Грейс Бамбри: «В 70-е годы мы исполняли «Аиду» в «Метрополитен Опера», и однажды, возвращаясь со сцены в гримерную, я сказала ему: «Знаешь, Франко, у тебя самый прекрасный голос из всех, которые я слышала в роли Радамеса! Ты само совершенство!» Как он после этих слов испугался, как смутился! Но я просто не могла удержаться, бывают моменты, когда обязательно нужно высказаться».
Ансельмо Кольцани: «Корелли всегда сопровождала слава человека вспыльчивого, настоящей «звезды». Я с этим совершенно не согласен, потому что слишком хорошо его знал. Его всего лишь постоянно мучила тревога за свои вокальные и технические возможности, поэтому он был требователен к себе, как немногие. Его «недомогания» могли казаться странностями, капризами, но они, напротив, были искренними. Уже до того, как идти в театр, или даже в самом театре, он не чувствовал себя готовым на сто процентов. Поэтому его требовательность становилась исключительной: даже когда он был в состоянии спеть на девяносто девять процентов из ста, когда можно было не волноваться, ему нужны были все сто процентов. И даже если публика сходила с ума, он между актами заходил в гримерную, чтобы спросить: «Как я выступил? Скажите мне честно!» И это продолжалось до самого конца его карьеры. Если он не чувствовал, что его возможности равны ста процентам, то начинал избегать все и всех, становился неприступным, невероятно нервным, из-за чего казалось, что Корелли сошел с ума, или раскапризничался, или важничает. Ничего подобного не было: это были искренние переживания. Зато потом, когда спектакль заканчивался, он чувствовал себя виноватым и жалел всех: дирижеров, коллег, всех в театре… включая собак. Я не виню его за все «выходки», он сам был первой жертвой собственного перфекционизма. И все же, несмотря на свои страхи, именно он был тем человеком, который, исполняя арию на сцене, подмигивал коллеге или подавал тебе знак, скажем, во время дуэта, повернувшись спиной к публике, как бы говоря: «С тобой все в порядке, молодец, продолжай в том же духе».
Джером Хайнс: «Рассказывали множество историй о темпераменте Корелли. Я уверен, что все они сильно приукрашены.

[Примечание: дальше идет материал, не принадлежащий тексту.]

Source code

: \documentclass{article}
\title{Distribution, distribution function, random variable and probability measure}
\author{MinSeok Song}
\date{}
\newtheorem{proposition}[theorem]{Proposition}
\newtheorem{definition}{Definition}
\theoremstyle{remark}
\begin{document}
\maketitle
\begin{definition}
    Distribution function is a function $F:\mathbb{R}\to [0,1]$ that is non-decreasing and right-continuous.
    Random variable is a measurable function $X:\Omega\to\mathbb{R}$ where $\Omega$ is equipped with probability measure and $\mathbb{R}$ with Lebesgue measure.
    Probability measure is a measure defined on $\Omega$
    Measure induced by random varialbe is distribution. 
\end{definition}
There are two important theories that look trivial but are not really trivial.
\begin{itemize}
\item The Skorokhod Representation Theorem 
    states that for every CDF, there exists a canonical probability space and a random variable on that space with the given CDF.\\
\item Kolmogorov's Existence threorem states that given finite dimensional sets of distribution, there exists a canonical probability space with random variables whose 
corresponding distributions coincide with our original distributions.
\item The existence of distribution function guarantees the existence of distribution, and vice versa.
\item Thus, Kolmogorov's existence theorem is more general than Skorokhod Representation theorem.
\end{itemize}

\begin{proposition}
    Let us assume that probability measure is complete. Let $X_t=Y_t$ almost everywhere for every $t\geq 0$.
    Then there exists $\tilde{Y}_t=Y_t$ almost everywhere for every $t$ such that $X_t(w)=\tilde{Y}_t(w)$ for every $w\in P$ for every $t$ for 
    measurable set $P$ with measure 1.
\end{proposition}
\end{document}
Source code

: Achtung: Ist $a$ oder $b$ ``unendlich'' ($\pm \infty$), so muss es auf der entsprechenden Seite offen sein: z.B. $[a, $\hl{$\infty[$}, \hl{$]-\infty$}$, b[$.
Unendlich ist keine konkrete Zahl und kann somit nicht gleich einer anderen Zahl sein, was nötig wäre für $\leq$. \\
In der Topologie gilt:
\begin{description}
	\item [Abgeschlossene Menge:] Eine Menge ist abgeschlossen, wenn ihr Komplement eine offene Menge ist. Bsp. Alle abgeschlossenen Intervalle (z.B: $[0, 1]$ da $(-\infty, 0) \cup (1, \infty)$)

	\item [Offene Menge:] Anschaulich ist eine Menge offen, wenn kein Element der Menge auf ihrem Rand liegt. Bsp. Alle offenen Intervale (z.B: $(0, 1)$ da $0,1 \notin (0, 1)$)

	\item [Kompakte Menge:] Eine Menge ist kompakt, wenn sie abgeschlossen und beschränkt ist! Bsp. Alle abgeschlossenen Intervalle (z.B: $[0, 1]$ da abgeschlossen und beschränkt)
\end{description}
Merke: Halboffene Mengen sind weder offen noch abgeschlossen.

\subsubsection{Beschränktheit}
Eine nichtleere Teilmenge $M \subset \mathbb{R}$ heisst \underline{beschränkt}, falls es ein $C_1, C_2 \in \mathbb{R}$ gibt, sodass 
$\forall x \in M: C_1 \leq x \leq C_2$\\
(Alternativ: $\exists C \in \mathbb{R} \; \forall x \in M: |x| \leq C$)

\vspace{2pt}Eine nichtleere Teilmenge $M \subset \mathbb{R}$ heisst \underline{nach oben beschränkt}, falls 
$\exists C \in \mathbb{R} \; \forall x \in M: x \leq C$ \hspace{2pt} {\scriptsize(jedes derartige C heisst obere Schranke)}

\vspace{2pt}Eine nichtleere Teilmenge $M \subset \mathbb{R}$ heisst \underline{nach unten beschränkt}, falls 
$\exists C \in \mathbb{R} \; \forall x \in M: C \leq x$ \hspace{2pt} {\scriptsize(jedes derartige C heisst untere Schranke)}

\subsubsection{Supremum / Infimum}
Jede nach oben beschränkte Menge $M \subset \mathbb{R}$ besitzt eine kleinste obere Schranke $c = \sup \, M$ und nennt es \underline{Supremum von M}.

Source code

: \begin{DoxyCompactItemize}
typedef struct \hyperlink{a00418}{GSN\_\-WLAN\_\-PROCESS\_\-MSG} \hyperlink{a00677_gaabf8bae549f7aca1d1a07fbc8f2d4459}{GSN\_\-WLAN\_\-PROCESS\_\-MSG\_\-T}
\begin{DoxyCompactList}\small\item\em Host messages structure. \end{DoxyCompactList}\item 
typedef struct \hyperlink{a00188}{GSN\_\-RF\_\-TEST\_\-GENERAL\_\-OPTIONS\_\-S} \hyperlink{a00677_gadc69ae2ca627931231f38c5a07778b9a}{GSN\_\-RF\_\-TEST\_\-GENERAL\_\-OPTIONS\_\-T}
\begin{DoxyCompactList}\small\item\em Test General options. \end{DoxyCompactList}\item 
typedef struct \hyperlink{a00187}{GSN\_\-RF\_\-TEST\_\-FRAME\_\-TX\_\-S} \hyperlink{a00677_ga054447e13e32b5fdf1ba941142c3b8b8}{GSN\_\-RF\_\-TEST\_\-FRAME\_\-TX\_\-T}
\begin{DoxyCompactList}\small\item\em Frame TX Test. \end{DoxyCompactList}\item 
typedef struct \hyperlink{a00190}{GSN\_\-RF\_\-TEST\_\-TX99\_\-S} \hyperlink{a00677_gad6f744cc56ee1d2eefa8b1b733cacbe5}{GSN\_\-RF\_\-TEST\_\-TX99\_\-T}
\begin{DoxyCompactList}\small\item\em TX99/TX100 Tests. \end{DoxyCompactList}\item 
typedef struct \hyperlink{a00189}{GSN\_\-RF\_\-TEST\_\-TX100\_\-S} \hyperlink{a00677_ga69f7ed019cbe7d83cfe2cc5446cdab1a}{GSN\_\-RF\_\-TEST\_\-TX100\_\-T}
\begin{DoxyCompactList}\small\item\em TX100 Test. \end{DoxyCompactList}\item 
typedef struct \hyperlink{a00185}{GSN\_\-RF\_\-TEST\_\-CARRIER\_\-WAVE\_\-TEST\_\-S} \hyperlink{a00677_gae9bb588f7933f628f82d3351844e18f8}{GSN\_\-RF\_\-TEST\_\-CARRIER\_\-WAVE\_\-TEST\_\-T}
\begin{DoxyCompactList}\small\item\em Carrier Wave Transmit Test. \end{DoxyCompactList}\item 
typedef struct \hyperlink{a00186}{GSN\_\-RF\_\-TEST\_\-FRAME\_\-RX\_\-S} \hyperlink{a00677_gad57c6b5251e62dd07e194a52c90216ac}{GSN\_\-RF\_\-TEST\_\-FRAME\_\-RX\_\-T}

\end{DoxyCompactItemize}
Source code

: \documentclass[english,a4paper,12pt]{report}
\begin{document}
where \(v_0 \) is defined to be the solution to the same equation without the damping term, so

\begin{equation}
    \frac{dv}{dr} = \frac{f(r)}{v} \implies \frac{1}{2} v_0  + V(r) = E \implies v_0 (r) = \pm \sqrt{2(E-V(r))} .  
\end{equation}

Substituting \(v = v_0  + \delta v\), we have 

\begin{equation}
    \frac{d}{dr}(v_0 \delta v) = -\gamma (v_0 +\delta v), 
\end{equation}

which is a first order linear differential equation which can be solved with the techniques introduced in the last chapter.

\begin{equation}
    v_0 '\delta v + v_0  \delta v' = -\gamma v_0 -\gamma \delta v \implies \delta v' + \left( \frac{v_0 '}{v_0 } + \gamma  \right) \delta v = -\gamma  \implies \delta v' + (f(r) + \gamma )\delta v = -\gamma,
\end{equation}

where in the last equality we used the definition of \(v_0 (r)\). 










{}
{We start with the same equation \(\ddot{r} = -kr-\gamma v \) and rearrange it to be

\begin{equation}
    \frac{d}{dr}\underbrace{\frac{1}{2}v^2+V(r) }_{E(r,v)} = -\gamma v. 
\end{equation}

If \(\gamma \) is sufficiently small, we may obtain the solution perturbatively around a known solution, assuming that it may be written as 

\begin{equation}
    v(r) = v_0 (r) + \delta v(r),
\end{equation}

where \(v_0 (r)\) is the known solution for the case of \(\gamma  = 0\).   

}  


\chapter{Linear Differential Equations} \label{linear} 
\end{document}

Невозможно отрицать того факта, что он обладал очень высокой эмоциональностью, что выражалось в сильнейшем возбуждении («животном», как кто-то его назвал), которое Корелли создавал вокруг себя на сцене. Все певцы нервничают перед важным спектаклем, и Франко не был исключением, но, казалось, что на сцене он преобразует свое сильнейшее нервное возбуждение в динамическую энергию, являющуюся как бы результатом электрического воздействия».